In the records below, please retype word for word every line from the one containing "Return the derivative of the deviatoric" through the final one, both included, and nothing else.

Stored items
☆ ☆ ☆ ☆ ☆

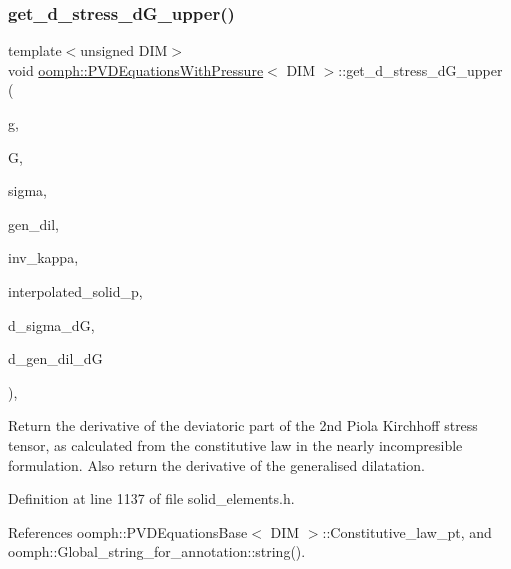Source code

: \subsubsection{\texorpdfstring{get\+\_\+d\+\_\+stress\+\_\+d\+G\+\_\+upper()}{get\_d\_stress\_dG\_upper()}\hspace{0.1cm}{\footnotesize\ttfamily [1/2]}}
{\footnotesize\ttfamily template$<$unsigned D\+IM$>$ \\
void \hyperlink{classoomph_1_1PVDEquationsWithPressure}{oomph\+::\+P\+V\+D\+Equations\+With\+Pressure}$<$ D\+IM $>$\+::get\+\_\+d\+\_\+stress\+\_\+d\+G\+\_\+upper (\begin{DoxyParamCaption}\item[{const \hyperlink{classoomph_1_1DenseMatrix}{Dense\+Matrix}$<$ double $>$ \&}]{g,  }\item[{const \hyperlink{classoomph_1_1DenseMatrix}{Dense\+Matrix}$<$ double $>$ \&}]{G,  }\item[{const \hyperlink{classoomph_1_1DenseMatrix}{Dense\+Matrix}$<$ double $>$ \&}]{sigma,  }\item[{const double \&}]{gen\+\_\+dil,  }\item[{const double \&}]{inv\+\_\+kappa,  }\item[{const double \&}]{interpolated\+\_\+solid\+\_\+p,  }\item[{\hyperlink{classoomph_1_1RankFourTensor}{Rank\+Four\+Tensor}$<$ double $>$ \&}]{d\+\_\+sigma\+\_\+dG,  }\item[{\hyperlink{classoomph_1_1DenseMatrix}{Dense\+Matrix}$<$ double $>$ \&}]{d\+\_\+gen\+\_\+dil\+\_\+dG }\end{DoxyParamCaption})\hspace{0.3cm}{\ttfamily [inline]}, {\ttfamily [protected]}}



Return the derivative of the deviatoric part of the 2nd Piola Kirchhoff stress tensor, as calculated from the constitutive law in the nearly incompresible formulation. Also return the derivative of the generalised dilatation. 



Definition at line 1137 of file solid\+\_\+elements.\+h.



References oomph\+::\+P\+V\+D\+Equations\+Base$<$ D\+I\+M $>$\+::\+Constitutive\+\_\+law\+\_\+pt, and oomph\+::\+Global\+\_\+string\+\_\+for\+\_\+annotation\+::string().

\mbox{\label{classoomph_1_1PVDEquationsWithPressure_a5b2bc099a877ef18bf641480fdf67262}}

☆ ☆ ☆ ☆ ☆

- [ANSWER TO THIS PROBLEM]
Return the derivative of the deviatoric part of the 2nd Piola Kirchhoff stress tensor, as calculated from the constitutive law in the nearly incompresible formulation. Also return the derivative of the generalised dilatation. 



Definition at line 1137 of file solid\+\_\+elements.\+h.



References oomph\+::\+P\+V\+D\+Equations\+Base$<$ D\+I\+M $>$\+::\+Constitutive\+\_\+law\+\_\+pt, and oomph\+::\+Global\+\_\+string\+\_\+for\+\_\+annotation\+::string().

\mbox{\label{classoomph_1_1PVDEquationsWithPressure_a5b2bc099a877ef18bf641480fdf67262}}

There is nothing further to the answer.